Visits are most comfortable with a guide from a reputable township tour operator. The market is safe with local knowledge; it is disorienting without it.

North Beach and Ushaka Marine World

Durban’s beachfront — from the Golden Mile to the North Beach area — has a strip of seafood restaurants and informal food vendors that represent a different food culture from the Indian quarter: fried fish, vetkoek (deep-fried dough), and curry-bunny hybrids coexist in a coastal market that serves the domestic beach tourism market rather than international visitors specifically.

uShaka Marine World at the southern end of the beachfront is South Africa’s largest marine theme park, with an aquarium, water park, and a village-style restaurant complex that includes several restaurants serving Cape Malay and Zulu cuisine alongside the standard fast food.

The Point and Florida Road

Florida Road in the Morningside neighbourhood is Durban’s most concentrated fine-dining and bar street — a leafy suburban strip with 30-plus restaurants serving a range of international cuisines alongside South African and Indian options.
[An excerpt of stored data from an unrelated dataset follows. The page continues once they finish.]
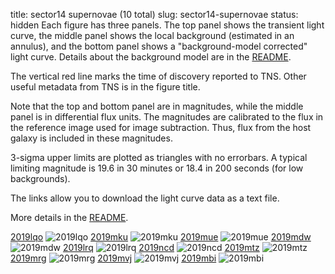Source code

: title: sector14 supernovae (10 total)
slug: sector14-supernovae
status: hidden
  Each figure has three panels.  The top panel shows the transient light curve, the middle panel shows the local background (estimated in an annulus), and the bottom panel shows a "background-model corrected" light curve. Details about the background model are in the [README]({filename}../README/README.md). 
 
 The vertical red line marks the time of discovery reported to TNS. Other useful metadata from TNS is in the figure title.

 Note that the top and bottom panel are in magnitudes, while the middle panel is in differential flux units. The magnitudes are calibrated to the flux in the reference image used for image subtraction. Thus, flux from the host galaxy is included in these magnitudes. 

  3-sigma upper limits are plotted as triangles with no errorbars. A typical limiting magnitude is 19.6 in 30 minutes or 18.4 in 200 seconds (for low backgrounds).

The links allow you to download the light curve data as a text file. 

More details in the [README]({filename}../README/README.md).


[2019lqo]({static}../..//light_curves/sector14/lc_2019lqo_cleaned)
![2019lqo]({static}../../images/sector14/lc_2019lqo_cleaned.png)
[2019mku]({static}../..//light_curves/sector14/lc_2019mku_cleaned)
![2019mku]({static}../../images/sector14/lc_2019mku_cleaned.png)
[2019mue]({static}../..//light_curves/sector14/lc_2019mue_cleaned)
![2019mue]({static}../../images/sector14/lc_2019mue_cleaned.png)
[2019mdw]({static}../..//light_curves/sector14/lc_2019mdw_cleaned)
![2019mdw]({static}../../images/sector14/lc_2019mdw_cleaned.png)
[2019lrq]({static}../..//light_curves/sector14/lc_2019lrq_cleaned)
![2019lrq]({static}../../images/sector14/lc_2019lrq_cleaned.png)
[2019ncd]({static}../..//light_curves/sector14/lc_2019ncd_cleaned)
![2019ncd]({static}../../images/sector14/lc_2019ncd_cleaned.png)
[2019mtz]({static}../..//light_curves/sector14/lc_2019mtz_cleaned)
![2019mtz]({static}../../images/sector14/lc_2019mtz_cleaned.png)
[2019mrg]({static}../..//light_curves/sector14/lc_2019mrg_cleaned)
![2019mrg]({static}../../images/sector14/lc_2019mrg_cleaned.png)
[2019mvj]({static}../..//light_curves/sector14/lc_2019mvj_cleaned)
![2019mvj]({static}../../images/sector14/lc_2019mvj_cleaned.png)
[2019mbi]({static}../..//light_curves/sector14/lc_2019mbi_cleaned)
![2019mbi]({static}../../images/sector14/lc_2019mbi_cleaned.png)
Butcher’s Block on Florida Road is one of Durban’s better steak restaurants; Havana Grill is reliable for a full-service dinner.

Gandhi’s legacy and the Indian food heritage

The Phoenix Settlement north of Durban (where Gandhi established his first commune in 1904) and the nearby Inanda community have been the site of significant tensions between the Indian and African communities in recent decades — particularly during the July 2021 unrest. The history of inter-community relations in KwaZulu-Natal is complex and cannot be reduced to the tourist-friendly narrative of Gandhi’s peaceful resistance.
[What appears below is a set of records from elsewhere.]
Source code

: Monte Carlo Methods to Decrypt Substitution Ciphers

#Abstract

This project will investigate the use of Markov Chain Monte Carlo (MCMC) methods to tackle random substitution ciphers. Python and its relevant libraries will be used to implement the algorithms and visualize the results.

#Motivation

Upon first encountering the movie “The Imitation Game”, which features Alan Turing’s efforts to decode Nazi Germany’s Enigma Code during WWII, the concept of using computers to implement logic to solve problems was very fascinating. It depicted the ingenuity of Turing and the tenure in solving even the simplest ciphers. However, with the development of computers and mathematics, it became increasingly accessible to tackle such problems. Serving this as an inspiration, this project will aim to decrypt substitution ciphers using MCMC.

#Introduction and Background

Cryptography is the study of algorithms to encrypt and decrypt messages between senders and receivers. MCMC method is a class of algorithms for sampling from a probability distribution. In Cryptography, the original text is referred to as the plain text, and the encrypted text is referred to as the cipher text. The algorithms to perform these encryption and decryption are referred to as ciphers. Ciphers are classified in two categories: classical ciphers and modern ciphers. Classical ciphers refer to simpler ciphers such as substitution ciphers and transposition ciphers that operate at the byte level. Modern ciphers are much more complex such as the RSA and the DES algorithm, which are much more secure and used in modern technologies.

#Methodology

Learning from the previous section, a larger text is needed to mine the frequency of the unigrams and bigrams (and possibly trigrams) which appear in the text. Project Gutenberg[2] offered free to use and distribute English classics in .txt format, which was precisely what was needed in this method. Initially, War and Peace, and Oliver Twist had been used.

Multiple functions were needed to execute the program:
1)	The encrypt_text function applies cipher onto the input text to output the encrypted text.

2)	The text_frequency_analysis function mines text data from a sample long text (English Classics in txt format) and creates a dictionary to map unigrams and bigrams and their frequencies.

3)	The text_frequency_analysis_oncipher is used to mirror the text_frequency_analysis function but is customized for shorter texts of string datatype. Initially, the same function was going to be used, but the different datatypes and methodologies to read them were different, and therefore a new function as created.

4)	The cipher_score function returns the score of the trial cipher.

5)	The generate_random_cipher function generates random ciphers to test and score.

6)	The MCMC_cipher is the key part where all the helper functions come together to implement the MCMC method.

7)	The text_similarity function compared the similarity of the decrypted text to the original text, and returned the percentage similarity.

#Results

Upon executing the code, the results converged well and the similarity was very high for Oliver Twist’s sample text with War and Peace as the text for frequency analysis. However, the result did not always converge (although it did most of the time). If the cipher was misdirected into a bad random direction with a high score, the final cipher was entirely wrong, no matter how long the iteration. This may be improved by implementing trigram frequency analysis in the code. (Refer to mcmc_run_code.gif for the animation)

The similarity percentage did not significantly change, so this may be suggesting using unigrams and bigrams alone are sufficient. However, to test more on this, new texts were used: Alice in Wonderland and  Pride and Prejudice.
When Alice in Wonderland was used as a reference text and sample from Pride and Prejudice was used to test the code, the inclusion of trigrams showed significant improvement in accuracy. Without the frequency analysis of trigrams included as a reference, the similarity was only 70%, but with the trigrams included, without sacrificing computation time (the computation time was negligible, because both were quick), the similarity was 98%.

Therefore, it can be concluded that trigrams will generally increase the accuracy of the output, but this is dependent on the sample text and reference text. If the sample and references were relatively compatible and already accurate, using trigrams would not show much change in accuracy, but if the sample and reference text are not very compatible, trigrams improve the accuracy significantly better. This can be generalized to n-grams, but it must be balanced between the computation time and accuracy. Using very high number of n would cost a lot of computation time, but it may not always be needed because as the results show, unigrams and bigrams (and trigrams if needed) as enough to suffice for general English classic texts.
For visitors specifically interested in Gandhi’s South African years, a guided heritage tour that covers the Phoenix Settlement, Inanda, and the Ohlange High School (where ANC founder John Dube is buried) provides the full picture. The food heritage is one strand of this story; the political history is another.

FAQ

How spicy is Durban curry?

Very. Authentic Durban curry is not calibrated for international palates. The chilli heat is substantial — a full mutton bunny chow at the Britannia is not a mild experience. If you have low heat tolerance, ask for a “mild” preparation; some establishments will accommodate this. Patel’s Vegetarian bean curry is generally less intense than the meat curries.

What is the correct way to eat a bunny chow?

With your hands. The lid (the “virgin” — the scooped-out bread piece) is placed on top for presentation and used to scoop. Eat from the outside edges of the bread inward as it softens with the curry. Tissue paper is provided; use it.

Is Durban safe for food tourism?

The Grey Street and Victoria Street Market area is active and safe during business hours on weekdays and Saturday mornings. Standard urban caution applies: no valuables visible, no walking in groups of one in the evening. Guided food and culture tours (as linked above) provide the most comfortable introduction and remove the navigation uncertainty.

When is the best time to visit Durban?

Durban’s subtropical climate is warm year-round. The most comfortable visiting period is May to August — the dry season, with daytime temperatures around 22-26°C and low humidity. December to March is hot and humid with significant rainfall. Curry is excellent year-round; the beach experience is better in winter.